BEGIN

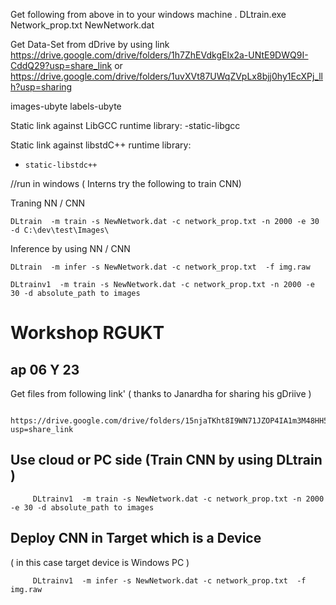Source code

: 



 Get following from  above in to your windows machine .
    DLtrain.exe
    Network_prop.txt
    NewNetwork.dat

Get  Data-Set from dDrive  by using link
  https://drive.google.com/drive/folders/1h7ZhEVdkgElx2a-UNtE9DWQ9I-CddQ29?usp=share_link 
  or
  https://drive.google.com/drive/folders/1uvXVt87UWqZVpLx8bjj0hy1EcXPj_llh?usp=sharing 


  images-ubyte 
  labels-ubyte
  
 Static link against LibGCC runtime library:
    -static-libgcc
    
  Static link against libstdC++ runtime library:
-     static-libstdc++

//run in windows  ( Interns try the following to train CNN) 

Traning NN / CNN

    DLtrain  -m train -s NewNetwork.dat -c network_prop.txt -n 2000 -e 30 -d C:\dev\test\Images\
    
Inference by using  NN / CNN   

    DLtrain  -m infer -s NewNetwork.dat -c network_prop.txt  -f img.raw
    
    DLtrainv1  -m train -s NewNetwork.dat -c network_prop.txt -n 2000 -e 30 -d absolute_path to images 


# Workshop RGUKT 

## ap 06 Y 23

  Get  files from following link' ( thanks to  Janardha  for sharing his gDriive ) 
  
          https://drive.google.com/drive/folders/15njaTKht8I9WN71JZOP4IA1m3M48HH5-?usp=share_link

##  Use  cloud or  PC side (Train CNN  by using DLtrain  ) 

         DLtrainv1  -m train -s NewNetwork.dat -c network_prop.txt -n 2000 -e 30 -d absolute_path to images 

##   Deploy CNN in Target which is a Device  

( in this case target device is  Windows PC )

         DLtrainv1  -m infer -s NewNetwork.dat -c network_prop.txt  -f img.raw





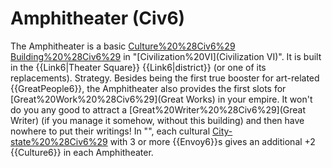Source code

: # Amphitheater (Civ6)

The Amphitheater is a basic [Culture%20%28Civ6%29](cultural) [Building%20%28Civ6%29](building) in "[Civilization%20VI](Civilization VI)". It is built in the {{Link6|Theater Square}} {{Link6|district}} (or one of its replacements).
Strategy.
Besides being the first true booster for art-related {{GreatPeople6}}, the Amphitheater also provides the first slots for [Great%20Work%20%28Civ6%29](Great Works) in your empire. It won't do you any good to attract a [Great%20Writer%20%28Civ6%29](Great Writer) (if you manage it somehow, without this building) and then have nowhere to put their writings!
In "", each cultural [City-state%20%28Civ6%29](city-state) with 3 or more {{Envoy6}}s gives an additional +2 {{Culture6}} in each Amphitheater.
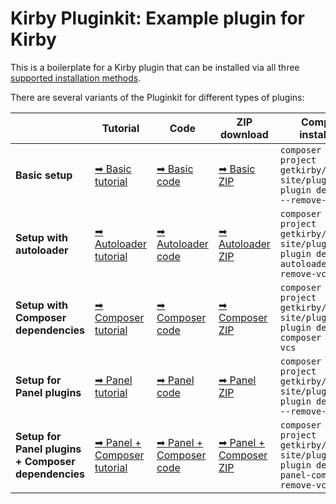 # Kirby Pluginkit: Example plugin for Kirby

This is a boilerplate for a Kirby plugin that can be installed via all three [supported installation methods](https://getkirby.com/docs/guide/plugins/plugin-setup-basic#the-three-plugin-installation-methods).

There are several variants of the Pluginkit for different types of plugins:

|   | Tutorial | Code | ZIP download | Composer installation |
| - | -------- | ---- | ------------ | --------------------- |
| **Basic setup** | [➡︎ Basic tutorial](https://getkirby.com/docs/guide/plugins/plugin-setup-basic) | [➡︎ Basic code](https://github.com/getkirby/pluginkit/tree/1-basic) | [➡︎ Basic ZIP](https://github.com/getkirby/pluginkit/archive/1-basic.zip) | `composer create-project getkirby/pluginkit site/plugins/your-plugin dev-1-basic --remove-vcs` |
| **Setup with autoloader** | [➡︎ Autoloader tutorial](https://getkirby.com/docs/guide/plugins/plugin-setup-autoloader) | [➡︎ Autoloader code](https://github.com/getkirby/pluginkit/tree/2-autoloader) | [➡︎ Autoloader ZIP](https://github.com/getkirby/pluginkit/archive/2-autoloader.zip) | `composer create-project getkirby/pluginkit site/plugins/your-plugin dev-2-autoloader --remove-vcs` |
| **Setup with Composer dependencies** | [➡︎ Composer tutorial](https://getkirby.com/docs/guide/plugins/plugin-setup-composer) | [➡︎ Composer code](https://github.com/getkirby/pluginkit/tree/3-composer) | [➡︎ Composer ZIP](https://github.com/getkirby/pluginkit/archive/3-composer.zip) | `composer create-project getkirby/pluginkit site/plugins/your-plugin dev-3-composer --remove-vcs` |
| **Setup for Panel plugins** | [➡︎ Panel tutorial](https://getkirby.com/docs/guide/plugins/plugin-setup-panel) | [➡︎ Panel code](https://github.com/getkirby/pluginkit/tree/4-panel) | [➡︎ Panel ZIP](https://github.com/getkirby/pluginkit/archive/4-panel.zip) | `composer create-project getkirby/pluginkit site/plugins/your-plugin dev-4-panel --remove-vcs` |
| **Setup for Panel plugins + Composer dependencies** | [➡︎ Panel + Composer tutorial](https://getkirby.com/docs/guide/plugins/plugin-setup-panel) | [➡︎ Panel + Composer code](https://github.com/getkirby/pluginkit/tree/5-panel-composer) | [➡︎ Panel + Composer ZIP](https://github.com/getkirby/pluginkit/archive/5-panel-composer.zip) | `composer create-project getkirby/pluginkit site/plugins/your-plugin dev-5-panel-composer --remove-vcs` |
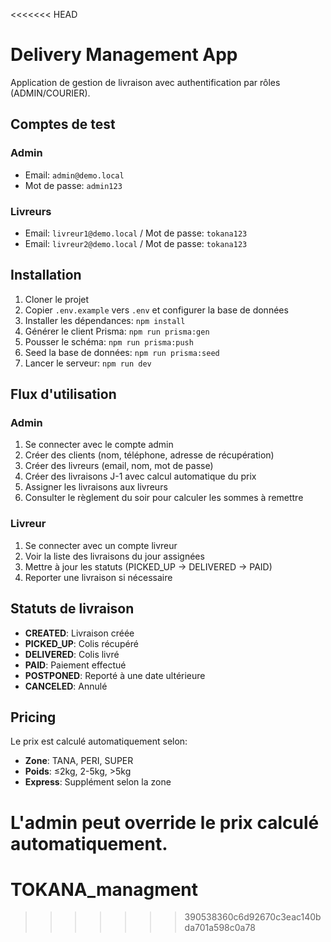 <<<<<<< HEAD
# Delivery Management App

Application de gestion de livraison avec authentification par rôles (ADMIN/COURIER).

## Comptes de test

### Admin
- Email: `admin@demo.local`
- Mot de passe: `admin123`

### Livreurs
- Email: `livreur1@demo.local` / Mot de passe: `tokana123`
- Email: `livreur2@demo.local` / Mot de passe: `tokana123`

## Installation

1. Cloner le projet
2. Copier `.env.example` vers `.env` et configurer la base de données
3. Installer les dépendances: `npm install`
4. Générer le client Prisma: `npm run prisma:gen`
5. Pousser le schéma: `npm run prisma:push`
6. Seed la base de données: `npm run prisma:seed`
7. Lancer le serveur: `npm run dev`

## Flux d'utilisation

### Admin
1. Se connecter avec le compte admin
2. Créer des clients (nom, téléphone, adresse de récupération)
3. Créer des livreurs (email, nom, mot de passe)
4. Créer des livraisons J-1 avec calcul automatique du prix
5. Assigner les livraisons aux livreurs
6. Consulter le règlement du soir pour calculer les sommes à remettre

### Livreur
1. Se connecter avec un compte livreur
2. Voir la liste des livraisons du jour assignées
3. Mettre à jour les statuts (PICKED_UP → DELIVERED → PAID)
4. Reporter une livraison si nécessaire

## Statuts de livraison

- **CREATED**: Livraison créée
- **PICKED_UP**: Colis récupéré
- **DELIVERED**: Colis livré
- **PAID**: Paiement effectué
- **POSTPONED**: Reporté à une date ultérieure
- **CANCELED**: Annulé

## Pricing

Le prix est calculé automatiquement selon:
- **Zone**: TANA, PERI, SUPER
- **Poids**: ≤2kg, 2-5kg, >5kg
- **Express**: Supplément selon la zone

L'admin peut override le prix calculé automatiquement.
=======
# TOKANA_managment
>>>>>>> 390538360c6d92670c3eac140bda701a598c0a78
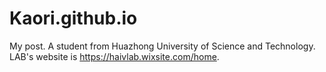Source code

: # Kaori.github.io
My post. A student from Huazhong University of Science and Technology. LAB's website is https://haivlab.wixsite.com/home.
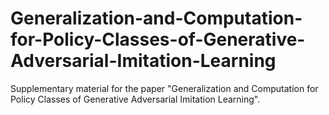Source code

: # Generalization-and-Computation-for-Policy-Classes-of-Generative-Adversarial-Imitation-Learning
Supplementary material for the paper "Generalization and Computation for Policy Classes of Generative Adversarial Imitation Learning".
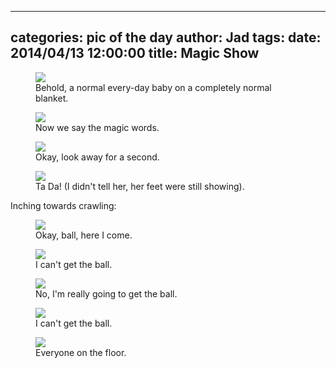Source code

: 
---
categories: pic of the day
author: Jad
tags: 
date: 2014/04/13 12:00:00
title: Magic Show
---

<figure>
<img src="/img/2014/04/13/img_20140413165128_medium.jpg" />
<figcaption>Behold, a normal every-day baby on a completely normal blanket.</figcaption>
</figure>

<figure>
<img src="/img/2014/04/13/img_20140413165131_medium.jpg" />
<figcaption>Now we say the magic words.</figcaption>
</figure>

<figure>
<img src="/img/2014/04/13/img_20140413165140_medium.jpg" />
<figcaption>Okay, look away for a second.</figcaption>
</figure>

<figure>
<img src="/img/2014/04/13/img_20140413165151_medium.jpg" />
<figcaption>Ta Da!  (I didn't tell her, her feet were still showing).</figcaption>
</figure>

Inching towards crawling: 

<figure>
<img src="/img/2014/04/13/img_20140413170743_medium.jpg" />
<figcaption>Okay, ball, here I come.</figcaption>
</figure>

<figure>
<img src="/img/2014/04/13/img_20140413170750_medium.jpg" />
<figcaption>I can't get the ball.</figcaption>
</figure>

<figure>
<img src="/img/2014/04/13/img_20140413170804_medium.jpg" />
<figcaption>No, I'm really going to get the ball.</figcaption>
</figure>

<figure>
<img src="/img/2014/04/13/img_20140413170808_medium.jpg" />
<figcaption>I can't get the ball.</figcaption>
</figure>
<figure>
<img src="/img/2014/04/13/img_20140413164925_medium.jpg" />
<figcaption>Everyone on the floor.</figcaption>
</figure>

END

### [WORK TASK]
Filter the entries down to the lines holding the string "library". Copy each of those lines.

### [SOLUTION BELOW]
 Static link against LibGCC runtime library:
  Static link against libstdC++ runtime library:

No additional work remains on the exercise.